• Problem: All lines below containing "following" are to be listed.

[Stored dataset items]
━━━━━━
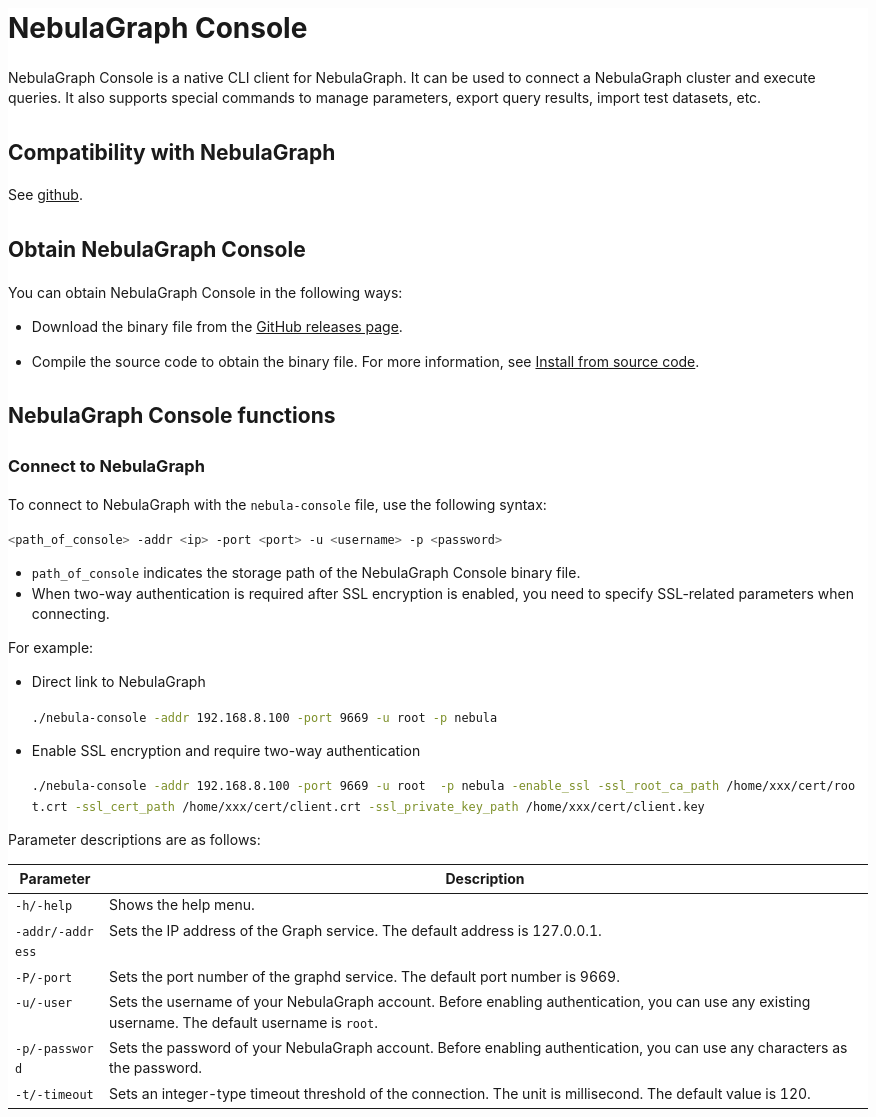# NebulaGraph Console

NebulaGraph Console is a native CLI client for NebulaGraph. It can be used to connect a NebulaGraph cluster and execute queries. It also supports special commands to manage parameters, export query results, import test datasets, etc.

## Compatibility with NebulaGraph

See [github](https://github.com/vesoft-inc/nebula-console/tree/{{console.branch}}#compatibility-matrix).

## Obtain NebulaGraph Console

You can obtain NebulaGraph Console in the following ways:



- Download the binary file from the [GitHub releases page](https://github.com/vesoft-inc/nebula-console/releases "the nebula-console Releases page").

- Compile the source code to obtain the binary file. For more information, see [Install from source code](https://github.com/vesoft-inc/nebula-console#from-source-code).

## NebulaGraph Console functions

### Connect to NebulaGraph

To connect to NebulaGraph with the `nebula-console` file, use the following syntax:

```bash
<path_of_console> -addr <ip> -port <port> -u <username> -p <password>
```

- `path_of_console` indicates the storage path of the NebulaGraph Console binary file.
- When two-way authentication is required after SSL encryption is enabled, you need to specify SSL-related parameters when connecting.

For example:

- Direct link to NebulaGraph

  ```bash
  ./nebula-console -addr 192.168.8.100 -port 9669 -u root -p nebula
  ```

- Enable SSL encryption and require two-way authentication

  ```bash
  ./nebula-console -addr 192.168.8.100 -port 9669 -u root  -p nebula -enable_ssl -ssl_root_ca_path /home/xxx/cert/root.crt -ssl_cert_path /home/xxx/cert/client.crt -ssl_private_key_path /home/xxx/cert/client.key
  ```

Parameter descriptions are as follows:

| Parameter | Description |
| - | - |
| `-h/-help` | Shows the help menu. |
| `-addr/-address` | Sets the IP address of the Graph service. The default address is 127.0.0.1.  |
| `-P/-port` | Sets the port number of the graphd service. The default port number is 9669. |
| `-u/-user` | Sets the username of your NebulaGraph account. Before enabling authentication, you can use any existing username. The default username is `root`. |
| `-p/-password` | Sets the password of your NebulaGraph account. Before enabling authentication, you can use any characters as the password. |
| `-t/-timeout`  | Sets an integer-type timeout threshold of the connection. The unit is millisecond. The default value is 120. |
━━━━━━
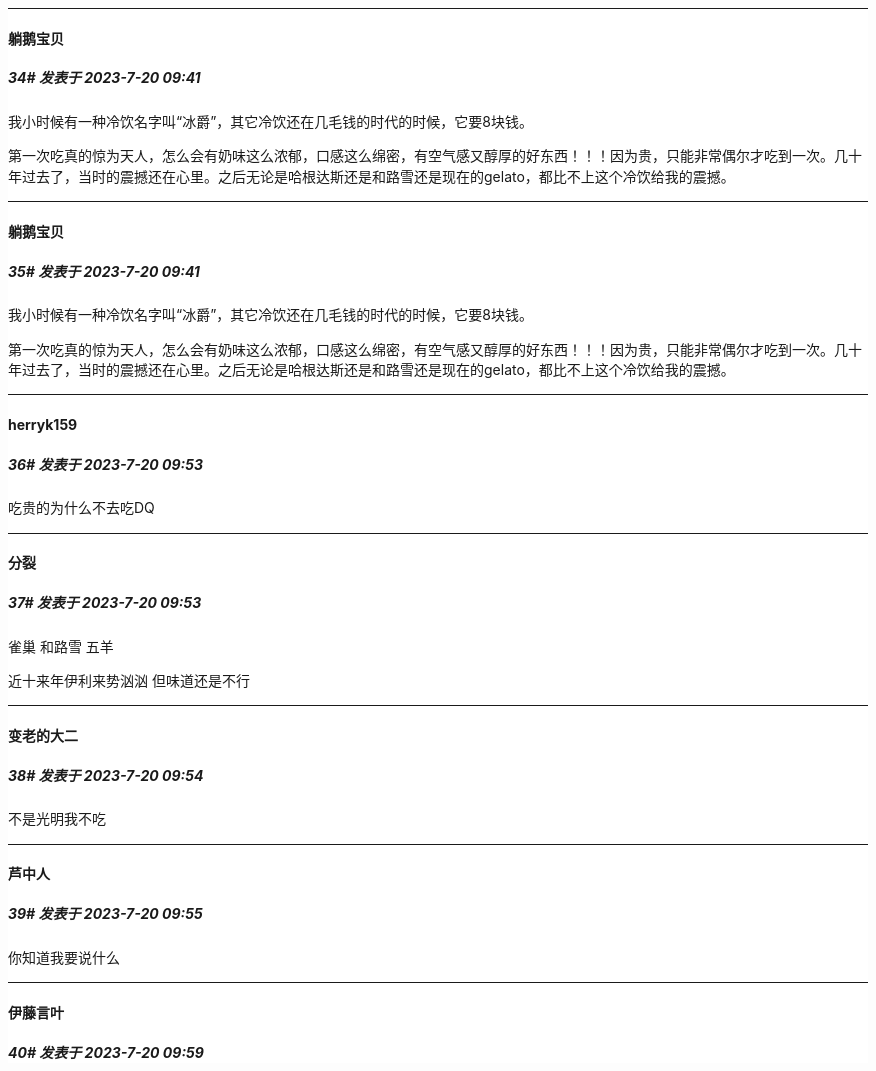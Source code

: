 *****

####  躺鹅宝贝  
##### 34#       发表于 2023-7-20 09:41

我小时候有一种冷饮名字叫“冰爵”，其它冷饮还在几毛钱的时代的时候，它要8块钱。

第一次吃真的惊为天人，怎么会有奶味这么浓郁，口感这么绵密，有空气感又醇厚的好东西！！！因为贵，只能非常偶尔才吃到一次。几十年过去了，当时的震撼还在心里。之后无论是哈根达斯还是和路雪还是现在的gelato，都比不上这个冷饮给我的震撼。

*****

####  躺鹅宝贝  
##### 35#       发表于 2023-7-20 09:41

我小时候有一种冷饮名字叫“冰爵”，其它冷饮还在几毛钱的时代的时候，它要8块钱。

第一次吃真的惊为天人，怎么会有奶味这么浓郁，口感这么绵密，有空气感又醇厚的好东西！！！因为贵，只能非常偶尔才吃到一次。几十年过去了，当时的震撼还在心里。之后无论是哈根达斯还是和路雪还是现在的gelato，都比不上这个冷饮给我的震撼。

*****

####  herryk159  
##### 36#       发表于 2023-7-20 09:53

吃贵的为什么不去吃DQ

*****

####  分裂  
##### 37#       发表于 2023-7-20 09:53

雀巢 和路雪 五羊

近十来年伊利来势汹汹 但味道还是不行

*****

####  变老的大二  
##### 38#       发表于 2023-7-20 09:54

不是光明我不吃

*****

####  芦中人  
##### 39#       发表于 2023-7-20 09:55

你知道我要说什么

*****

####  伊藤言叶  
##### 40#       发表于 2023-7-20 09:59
━━━━━━
• Problem solution:
You can obtain NebulaGraph Console in the following ways:
To connect to NebulaGraph with the `nebula-console` file, use the following syntax:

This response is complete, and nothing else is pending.